In early 2015, I talked about the decline of the dance community population. Throughout the last two years, I wrote about issues and solving problems, from fostering innovation and expanding community to tackling cultural appropriation and considering why we dance. And so much more, even if it cooled down to about a post a month.
And here's the thing, I didn't just write about these things. I did them. Everything I write about, I practice. In my classes and workshops, at events, in what I produce and bring to the stage. And I'm going to continue doing that, even if I'm not writing about it. I know it works, and see the growth.
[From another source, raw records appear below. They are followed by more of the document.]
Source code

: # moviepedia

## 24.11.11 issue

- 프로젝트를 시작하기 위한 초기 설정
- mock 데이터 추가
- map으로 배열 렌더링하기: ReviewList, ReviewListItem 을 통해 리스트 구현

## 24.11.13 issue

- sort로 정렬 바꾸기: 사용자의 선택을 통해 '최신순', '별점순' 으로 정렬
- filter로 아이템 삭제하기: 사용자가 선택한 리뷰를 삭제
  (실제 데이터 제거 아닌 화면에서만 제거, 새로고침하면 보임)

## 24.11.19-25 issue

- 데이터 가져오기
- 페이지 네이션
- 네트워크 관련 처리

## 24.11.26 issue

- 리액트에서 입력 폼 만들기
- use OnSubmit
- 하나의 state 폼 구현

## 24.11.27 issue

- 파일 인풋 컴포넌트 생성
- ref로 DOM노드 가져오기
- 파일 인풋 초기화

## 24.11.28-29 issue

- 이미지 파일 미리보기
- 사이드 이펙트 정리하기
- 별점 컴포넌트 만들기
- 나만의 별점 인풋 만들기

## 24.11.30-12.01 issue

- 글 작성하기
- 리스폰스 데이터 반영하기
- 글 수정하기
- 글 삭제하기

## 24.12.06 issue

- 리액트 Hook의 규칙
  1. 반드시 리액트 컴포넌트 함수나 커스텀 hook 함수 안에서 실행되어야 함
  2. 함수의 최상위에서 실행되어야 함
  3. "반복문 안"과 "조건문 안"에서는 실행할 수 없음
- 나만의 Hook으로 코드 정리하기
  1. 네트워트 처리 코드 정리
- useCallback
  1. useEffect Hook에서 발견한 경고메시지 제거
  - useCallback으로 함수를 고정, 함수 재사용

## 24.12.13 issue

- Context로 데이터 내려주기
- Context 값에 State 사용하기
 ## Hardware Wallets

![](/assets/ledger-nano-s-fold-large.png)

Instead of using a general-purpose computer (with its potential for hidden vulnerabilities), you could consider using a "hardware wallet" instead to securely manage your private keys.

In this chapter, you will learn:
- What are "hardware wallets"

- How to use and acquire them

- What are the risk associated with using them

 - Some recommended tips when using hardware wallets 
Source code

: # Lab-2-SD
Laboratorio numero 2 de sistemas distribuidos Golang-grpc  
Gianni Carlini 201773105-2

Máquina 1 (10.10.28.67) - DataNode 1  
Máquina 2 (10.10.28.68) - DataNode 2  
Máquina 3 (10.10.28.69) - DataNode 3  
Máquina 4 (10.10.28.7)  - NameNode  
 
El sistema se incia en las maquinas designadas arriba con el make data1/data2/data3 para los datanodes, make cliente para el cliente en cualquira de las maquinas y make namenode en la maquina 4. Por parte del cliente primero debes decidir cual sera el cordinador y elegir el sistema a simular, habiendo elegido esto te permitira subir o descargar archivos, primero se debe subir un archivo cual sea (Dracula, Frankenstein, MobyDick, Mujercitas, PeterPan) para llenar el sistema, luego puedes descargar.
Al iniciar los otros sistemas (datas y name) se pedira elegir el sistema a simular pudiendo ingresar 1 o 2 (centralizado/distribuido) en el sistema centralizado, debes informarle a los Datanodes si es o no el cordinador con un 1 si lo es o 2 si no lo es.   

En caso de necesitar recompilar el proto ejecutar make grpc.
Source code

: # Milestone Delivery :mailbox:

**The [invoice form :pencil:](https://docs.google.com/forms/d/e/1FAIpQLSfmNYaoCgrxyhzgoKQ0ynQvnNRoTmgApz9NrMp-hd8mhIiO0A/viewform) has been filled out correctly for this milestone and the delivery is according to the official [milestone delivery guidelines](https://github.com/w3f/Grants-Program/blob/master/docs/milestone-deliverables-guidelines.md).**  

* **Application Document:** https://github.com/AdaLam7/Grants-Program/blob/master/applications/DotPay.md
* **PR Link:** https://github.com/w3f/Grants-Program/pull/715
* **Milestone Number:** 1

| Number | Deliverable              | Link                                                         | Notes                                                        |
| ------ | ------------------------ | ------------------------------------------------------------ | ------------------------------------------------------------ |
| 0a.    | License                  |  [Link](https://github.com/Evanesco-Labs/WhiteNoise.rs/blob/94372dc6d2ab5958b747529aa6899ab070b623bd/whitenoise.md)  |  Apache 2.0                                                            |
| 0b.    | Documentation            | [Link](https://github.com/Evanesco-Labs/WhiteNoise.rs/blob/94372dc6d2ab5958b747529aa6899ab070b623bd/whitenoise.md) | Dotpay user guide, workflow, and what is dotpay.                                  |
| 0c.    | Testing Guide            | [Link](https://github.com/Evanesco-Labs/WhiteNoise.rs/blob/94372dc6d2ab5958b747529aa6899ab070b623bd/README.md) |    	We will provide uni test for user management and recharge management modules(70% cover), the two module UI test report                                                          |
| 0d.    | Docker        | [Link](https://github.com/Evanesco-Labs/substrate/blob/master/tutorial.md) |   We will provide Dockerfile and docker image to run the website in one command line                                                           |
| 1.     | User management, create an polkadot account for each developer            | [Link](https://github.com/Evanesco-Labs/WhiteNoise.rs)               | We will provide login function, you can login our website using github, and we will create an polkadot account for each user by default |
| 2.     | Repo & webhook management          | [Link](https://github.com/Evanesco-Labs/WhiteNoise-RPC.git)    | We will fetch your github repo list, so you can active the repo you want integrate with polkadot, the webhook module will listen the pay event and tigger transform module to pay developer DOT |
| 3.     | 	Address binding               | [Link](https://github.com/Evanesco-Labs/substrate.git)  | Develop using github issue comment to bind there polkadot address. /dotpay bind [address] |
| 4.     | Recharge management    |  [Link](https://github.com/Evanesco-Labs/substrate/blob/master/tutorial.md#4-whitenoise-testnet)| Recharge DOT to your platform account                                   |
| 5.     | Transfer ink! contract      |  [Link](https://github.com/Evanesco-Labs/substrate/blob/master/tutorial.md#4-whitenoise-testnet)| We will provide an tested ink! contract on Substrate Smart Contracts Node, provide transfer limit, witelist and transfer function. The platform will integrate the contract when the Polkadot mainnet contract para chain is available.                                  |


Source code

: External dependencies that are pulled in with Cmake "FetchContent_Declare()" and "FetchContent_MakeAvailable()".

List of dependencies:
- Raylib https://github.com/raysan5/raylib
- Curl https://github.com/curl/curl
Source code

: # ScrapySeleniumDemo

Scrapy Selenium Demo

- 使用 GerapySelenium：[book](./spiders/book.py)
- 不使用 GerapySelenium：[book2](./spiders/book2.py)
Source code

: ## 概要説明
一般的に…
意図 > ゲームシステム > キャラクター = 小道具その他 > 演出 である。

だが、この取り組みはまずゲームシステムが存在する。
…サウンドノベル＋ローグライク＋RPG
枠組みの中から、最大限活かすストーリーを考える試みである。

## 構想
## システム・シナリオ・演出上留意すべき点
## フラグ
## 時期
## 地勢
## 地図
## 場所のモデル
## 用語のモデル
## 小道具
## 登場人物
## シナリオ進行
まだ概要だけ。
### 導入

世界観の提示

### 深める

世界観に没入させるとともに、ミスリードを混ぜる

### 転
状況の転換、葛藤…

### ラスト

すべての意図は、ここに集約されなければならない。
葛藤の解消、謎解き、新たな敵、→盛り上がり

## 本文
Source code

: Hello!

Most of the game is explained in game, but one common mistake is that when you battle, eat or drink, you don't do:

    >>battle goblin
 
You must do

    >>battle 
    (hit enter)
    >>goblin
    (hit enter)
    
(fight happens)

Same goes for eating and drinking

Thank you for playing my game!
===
Y'all can argue about labels and styles all you want, but it's basically arguing about what the gravestone should read and who gets to carve it, all the while kicking the body into the casket. There are bad representations of the dance in EVERY style, and no amount of labeling is going to fix that internally or externally. Yes, there's plenty of stuff labeled as bellydance that makes me want to tear my hair out, but that doesn't change what *I* can do.
It all doesn't matter if there's not a new generation of younger dancers coming in. If we're not fostering an inclusive, positive environment for people to come to. The hilarity of the young vs. old bitch-off is the "young" dancers are mainly now in their late 30's-40's, so perceptions need to drop on all sides and reality needs to set in. Another divide the drama sinks into, when there are real things to consider.
So if you're interested in growing the dance and building community, here's the bullet list I recommend for doing it:
-To get more interest and classes growing, there needs to be outreach and interest for a younger generation, as well as reaching out more to the general public - a larger, more diverse demographic. Dancers for dancers is lovely, but it doesn't grow the dance. Promote outside the dance box, and be welcoming to all ages, sizes, genders, cultures.
- ALL areas of the dance need to address the sticky topic of cultural appropriation vs. appreciation. It's not going away, and it can be handled with grace on all sides. Tradition has always held hands with innovation, both can be encouraged and positive for each other.
- ALL teachers of the dance need to address history and culture, connect movement with music, promote professional ethics, behavior, and give constructive feedback. Even in a "for fun" class, students can be exposed to the cultures the dance comes from, see both tradition and innovation, be introduced to building community, and professional standards.
- Practice collaboration vs. competition. Foster positive and open communication in your town/city/state/country. Separation doesn't help, working together with mutual respect does. Nobody wins playing shark in a empty fish tank.
My (hopefully) last words on all of this: I don't think we're going to be able to build a bigger community in the next few years to come, but I do believe we can each build a better one where we dance.
And final words by Billy Joel: "We were keeping the faith. Yeah, yeah, yeah, yeah. Keeping the faith. You know the good ole days weren't always good. And tomorrow ain't as bad as it seems."